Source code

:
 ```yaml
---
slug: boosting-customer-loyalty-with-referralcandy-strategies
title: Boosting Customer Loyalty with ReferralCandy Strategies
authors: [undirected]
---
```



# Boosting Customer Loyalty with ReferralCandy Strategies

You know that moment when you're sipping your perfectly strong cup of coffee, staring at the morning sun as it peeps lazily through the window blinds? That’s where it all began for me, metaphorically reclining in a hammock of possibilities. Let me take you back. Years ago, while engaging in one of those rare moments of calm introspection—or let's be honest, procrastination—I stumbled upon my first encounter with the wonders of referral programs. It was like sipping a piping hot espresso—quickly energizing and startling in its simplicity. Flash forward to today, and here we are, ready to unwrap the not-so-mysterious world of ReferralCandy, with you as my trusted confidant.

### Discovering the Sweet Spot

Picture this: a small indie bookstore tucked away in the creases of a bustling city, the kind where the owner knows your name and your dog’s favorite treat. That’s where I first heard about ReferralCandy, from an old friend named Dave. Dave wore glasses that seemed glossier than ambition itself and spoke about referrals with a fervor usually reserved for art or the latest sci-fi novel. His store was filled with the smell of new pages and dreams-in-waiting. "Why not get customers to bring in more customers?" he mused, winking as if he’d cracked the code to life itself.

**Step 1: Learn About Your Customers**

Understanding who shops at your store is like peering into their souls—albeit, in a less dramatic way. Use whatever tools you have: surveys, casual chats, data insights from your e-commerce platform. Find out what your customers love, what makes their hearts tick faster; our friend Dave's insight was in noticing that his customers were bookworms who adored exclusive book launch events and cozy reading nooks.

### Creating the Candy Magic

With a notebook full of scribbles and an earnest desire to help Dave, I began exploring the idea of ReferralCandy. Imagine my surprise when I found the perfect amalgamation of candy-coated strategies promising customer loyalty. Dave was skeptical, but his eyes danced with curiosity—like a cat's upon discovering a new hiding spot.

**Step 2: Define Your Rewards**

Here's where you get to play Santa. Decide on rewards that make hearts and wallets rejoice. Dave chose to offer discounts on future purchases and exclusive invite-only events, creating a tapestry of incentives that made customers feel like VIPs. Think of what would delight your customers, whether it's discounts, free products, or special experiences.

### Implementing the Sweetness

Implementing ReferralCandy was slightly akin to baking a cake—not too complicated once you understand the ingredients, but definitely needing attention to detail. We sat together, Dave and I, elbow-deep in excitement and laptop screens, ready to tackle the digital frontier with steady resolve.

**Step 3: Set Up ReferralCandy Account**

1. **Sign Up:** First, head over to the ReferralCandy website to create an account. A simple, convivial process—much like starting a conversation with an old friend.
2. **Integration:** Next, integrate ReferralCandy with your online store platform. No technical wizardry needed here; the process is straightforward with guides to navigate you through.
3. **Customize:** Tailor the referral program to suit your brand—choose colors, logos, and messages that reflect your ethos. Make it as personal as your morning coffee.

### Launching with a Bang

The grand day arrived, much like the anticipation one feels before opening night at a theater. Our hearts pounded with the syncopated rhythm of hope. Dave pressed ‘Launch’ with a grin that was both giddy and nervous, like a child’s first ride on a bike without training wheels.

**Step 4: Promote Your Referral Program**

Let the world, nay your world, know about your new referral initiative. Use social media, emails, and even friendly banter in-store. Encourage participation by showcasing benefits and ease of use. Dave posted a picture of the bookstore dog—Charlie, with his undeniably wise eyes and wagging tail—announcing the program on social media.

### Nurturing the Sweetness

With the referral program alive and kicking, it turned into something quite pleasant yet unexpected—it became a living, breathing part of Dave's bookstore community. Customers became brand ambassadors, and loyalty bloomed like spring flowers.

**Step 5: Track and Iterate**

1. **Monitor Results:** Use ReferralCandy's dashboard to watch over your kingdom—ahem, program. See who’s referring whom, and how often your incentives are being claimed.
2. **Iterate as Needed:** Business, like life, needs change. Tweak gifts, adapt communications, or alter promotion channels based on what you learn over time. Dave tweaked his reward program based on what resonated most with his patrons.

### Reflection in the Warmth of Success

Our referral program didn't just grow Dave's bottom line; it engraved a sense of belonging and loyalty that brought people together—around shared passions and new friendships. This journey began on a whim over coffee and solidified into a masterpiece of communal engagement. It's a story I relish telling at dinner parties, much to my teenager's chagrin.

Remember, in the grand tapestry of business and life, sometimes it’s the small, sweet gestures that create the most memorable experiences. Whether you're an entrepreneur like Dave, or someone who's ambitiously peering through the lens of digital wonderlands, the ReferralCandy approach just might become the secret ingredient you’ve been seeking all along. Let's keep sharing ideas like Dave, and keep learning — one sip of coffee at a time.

- - -

Retype the whole listing, matching it exactly.

Source code

:
 ```yaml
---
slug: boosting-customer-loyalty-with-referralcandy-strategies
title: Boosting Customer Loyalty with ReferralCandy Strategies
authors: [undirected]
---
```



# Boosting Customer Loyalty with ReferralCandy Strategies

You know that moment when you're sipping your perfectly strong cup of coffee, staring at the morning sun as it peeps lazily through the window blinds? That’s where it all began for me, metaphorically reclining in a hammock of possibilities. Let me take you back. Years ago, while engaging in one of those rare moments of calm introspection—or let's be honest, procrastination—I stumbled upon my first encounter with the wonders of referral programs. It was like sipping a piping hot espresso—quickly energizing and startling in its simplicity. Flash forward to today, and here we are, ready to unwrap the not-so-mysterious world of ReferralCandy, with you as my trusted confidant.

### Discovering the Sweet Spot

Picture this: a small indie bookstore tucked away in the creases of a bustling city, the kind where the owner knows your name and your dog’s favorite treat. That’s where I first heard about ReferralCandy, from an old friend named Dave. Dave wore glasses that seemed glossier than ambition itself and spoke about referrals with a fervor usually reserved for art or the latest sci-fi novel. His store was filled with the smell of new pages and dreams-in-waiting. "Why not get customers to bring in more customers?" he mused, winking as if he’d cracked the code to life itself.

**Step 1: Learn About Your Customers**

Understanding who shops at your store is like peering into their souls—albeit, in a less dramatic way. Use whatever tools you have: surveys, casual chats, data insights from your e-commerce platform. Find out what your customers love, what makes their hearts tick faster; our friend Dave's insight was in noticing that his customers were bookworms who adored exclusive book launch events and cozy reading nooks.

### Creating the Candy Magic

With a notebook full of scribbles and an earnest desire to help Dave, I began exploring the idea of ReferralCandy. Imagine my surprise when I found the perfect amalgamation of candy-coated strategies promising customer loyalty. Dave was skeptical, but his eyes danced with curiosity—like a cat's upon discovering a new hiding spot.

**Step 2: Define Your Rewards**

Here's where you get to play Santa. Decide on rewards that make hearts and wallets rejoice. Dave chose to offer discounts on future purchases and exclusive invite-only events, creating a tapestry of incentives that made customers feel like VIPs. Think of what would delight your customers, whether it's discounts, free products, or special experiences.

### Implementing the Sweetness

Implementing ReferralCandy was slightly akin to baking a cake—not too complicated once you understand the ingredients, but definitely needing attention to detail. We sat together, Dave and I, elbow-deep in excitement and laptop screens, ready to tackle the digital frontier with steady resolve.

**Step 3: Set Up ReferralCandy Account**

1. **Sign Up:** First, head over to the ReferralCandy website to create an account. A simple, convivial process—much like starting a conversation with an old friend.
2. **Integration:** Next, integrate ReferralCandy with your online store platform. No technical wizardry needed here; the process is straightforward with guides to navigate you through.
3. **Customize:** Tailor the referral program to suit your brand—choose colors, logos, and messages that reflect your ethos. Make it as personal as your morning coffee.

### Launching with a Bang

The grand day arrived, much like the anticipation one feels before opening night at a theater. Our hearts pounded with the syncopated rhythm of hope. Dave pressed ‘Launch’ with a grin that was both giddy and nervous, like a child’s first ride on a bike without training wheels.

**Step 4: Promote Your Referral Program**

Let the world, nay your world, know about your new referral initiative. Use social media, emails, and even friendly banter in-store. Encourage participation by showcasing benefits and ease of use. Dave posted a picture of the bookstore dog—Charlie, with his undeniably wise eyes and wagging tail—announcing the program on social media.

### Nurturing the Sweetness

With the referral program alive and kicking, it turned into something quite pleasant yet unexpected—it became a living, breathing part of Dave's bookstore community. Customers became brand ambassadors, and loyalty bloomed like spring flowers.

**Step 5: Track and Iterate**

1. **Monitor Results:** Use ReferralCandy's dashboard to watch over your kingdom—ahem, program. See who’s referring whom, and how often your incentives are being claimed.
2. **Iterate as Needed:** Business, like life, needs change. Tweak gifts, adapt communications, or alter promotion channels based on what you learn over time. Dave tweaked his reward program based on what resonated most with his patrons.

### Reflection in the Warmth of Success

Our referral program didn't just grow Dave's bottom line; it engraved a sense of belonging and loyalty that brought people together—around shared passions and new friendships. This journey began on a whim over coffee and solidified into a masterpiece of communal engagement. It's a story I relish telling at dinner parties, much to my teenager's chagrin.

Remember, in the grand tapestry of business and life, sometimes it’s the small, sweet gestures that create the most memorable experiences. Whether you're an entrepreneur like Dave, or someone who's ambitiously peering through the lens of digital wonderlands, the ReferralCandy approach just might become the secret ingredient you’ve been seeking all along. Let's keep sharing ideas like Dave, and keep learning — one sip of coffee at a time.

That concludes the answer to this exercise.